If Harold Macmillan's Night of the Long Knives — where one-third of his Ministers got the chop — is the exemplar of ruthlessness in Cabinet reshuffles, Manmohan Singh's ministerial makeover is a case study in timidity and pointlessness. The circular swapping of portfolios seemed like an exercise in musical chairs with one crucial difference: in the actual game, it is customary for at least one person to be dropped. Congress party managers would have the country believe that the shunting of senior Ministers from the Petroleum and Natural Gas, Road Transport, Steel, Sports, Heavy Industries, Water Resources, and other portfolios was intended to send a message that underperformance would not be tolerated. But with not even one Minister dropped, the conclusion to be drawn is that mediocrity and lack of commitment are not fatal attributes for aspirants to high office. Acknowledging the disappointing nature of his exercise, the Prime Minister told reporters after the swearing in that this reshuffle had only been a “minor” one and that another change would be effected after the Budget. But such a promise is easier made than fulfilled. Considering that more than two dozen new portfolios were assigned, the present reshuffle can hardly be called minor. And if several Ministers were moved because of their poor performance, common sense suggests they are unlikely to be evicted from their new charge without giving them at least six to eight months to redeem themselves.

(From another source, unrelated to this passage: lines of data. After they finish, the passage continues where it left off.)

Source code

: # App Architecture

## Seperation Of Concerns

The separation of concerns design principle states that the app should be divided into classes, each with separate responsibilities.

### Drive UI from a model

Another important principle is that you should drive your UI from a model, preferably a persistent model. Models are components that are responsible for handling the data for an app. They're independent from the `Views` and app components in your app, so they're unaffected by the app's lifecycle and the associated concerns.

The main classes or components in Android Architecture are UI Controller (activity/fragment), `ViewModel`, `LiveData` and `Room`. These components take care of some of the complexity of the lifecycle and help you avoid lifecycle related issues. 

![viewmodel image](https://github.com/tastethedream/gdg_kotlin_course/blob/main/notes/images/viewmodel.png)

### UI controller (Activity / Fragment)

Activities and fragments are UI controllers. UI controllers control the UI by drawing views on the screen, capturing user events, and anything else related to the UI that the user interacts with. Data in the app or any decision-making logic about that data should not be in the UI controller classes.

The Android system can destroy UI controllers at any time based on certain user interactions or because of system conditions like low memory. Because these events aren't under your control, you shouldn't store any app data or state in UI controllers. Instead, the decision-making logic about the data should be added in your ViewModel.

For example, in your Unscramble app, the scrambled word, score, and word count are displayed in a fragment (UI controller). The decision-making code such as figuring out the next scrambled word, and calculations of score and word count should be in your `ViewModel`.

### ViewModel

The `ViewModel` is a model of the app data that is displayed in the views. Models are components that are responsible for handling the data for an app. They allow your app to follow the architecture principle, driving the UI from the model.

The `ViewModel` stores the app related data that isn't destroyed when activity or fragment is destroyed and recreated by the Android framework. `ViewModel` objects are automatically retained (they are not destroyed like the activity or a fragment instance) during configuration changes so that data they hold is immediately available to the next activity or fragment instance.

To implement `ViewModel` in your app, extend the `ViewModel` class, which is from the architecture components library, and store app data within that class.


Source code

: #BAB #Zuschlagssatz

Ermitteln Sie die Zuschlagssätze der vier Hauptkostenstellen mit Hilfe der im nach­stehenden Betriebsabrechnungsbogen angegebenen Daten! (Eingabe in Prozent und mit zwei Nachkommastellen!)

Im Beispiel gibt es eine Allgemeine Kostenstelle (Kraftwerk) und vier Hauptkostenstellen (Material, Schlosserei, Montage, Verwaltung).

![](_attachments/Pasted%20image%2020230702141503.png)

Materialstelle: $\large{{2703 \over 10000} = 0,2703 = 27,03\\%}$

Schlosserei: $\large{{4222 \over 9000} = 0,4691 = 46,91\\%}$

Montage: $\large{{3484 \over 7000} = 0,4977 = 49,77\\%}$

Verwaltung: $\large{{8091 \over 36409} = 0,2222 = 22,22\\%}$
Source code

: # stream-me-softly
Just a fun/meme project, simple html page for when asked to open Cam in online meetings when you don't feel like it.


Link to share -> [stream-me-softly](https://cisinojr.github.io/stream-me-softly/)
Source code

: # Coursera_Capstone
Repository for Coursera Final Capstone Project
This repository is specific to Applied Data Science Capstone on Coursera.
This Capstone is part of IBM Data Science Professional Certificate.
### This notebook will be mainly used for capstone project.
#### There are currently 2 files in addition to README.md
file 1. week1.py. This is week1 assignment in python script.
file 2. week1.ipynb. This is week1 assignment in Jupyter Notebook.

Between the Commonwealth Games fiasco and the 2G spectrum and Adarsh scams, the credibility of the ruling coalition is at an all-time low. Far from improving things, the reshuffle is likely to further diminish public confidence in the ability of the United Progressive Alliance to provide clean and efficient governance. With the induction of younger Ministers inexplicably postponed, the shuffling of a suspect pack of cards can at best make for a poor political gamble. The only bright side is that crucial resource-related Ministries like P&NG and Water Resources have finally been handed over to men who will have a better measure of their strategic value for the country than their previous incumbents did. One should also be grateful that the Prime Minister did not give in to the pressure to shift Jairam Ramesh — whose exertions in the Environment ministry have helped burnish the image of the government — to some other portfolio. Going beyond individuals, it is not clear whether the reshuffle will lead to Dr. Singh being more assertive on issues where Cabinet divisions have prevented crucial decisions from being taken. The fate of the Armed Forces (Special Powers) Act is one such issue but there are others. The government's attitude towards food security and the employment guarantee scheme suggests a leadership out of tune with the economic reality that confronts millions of Indians.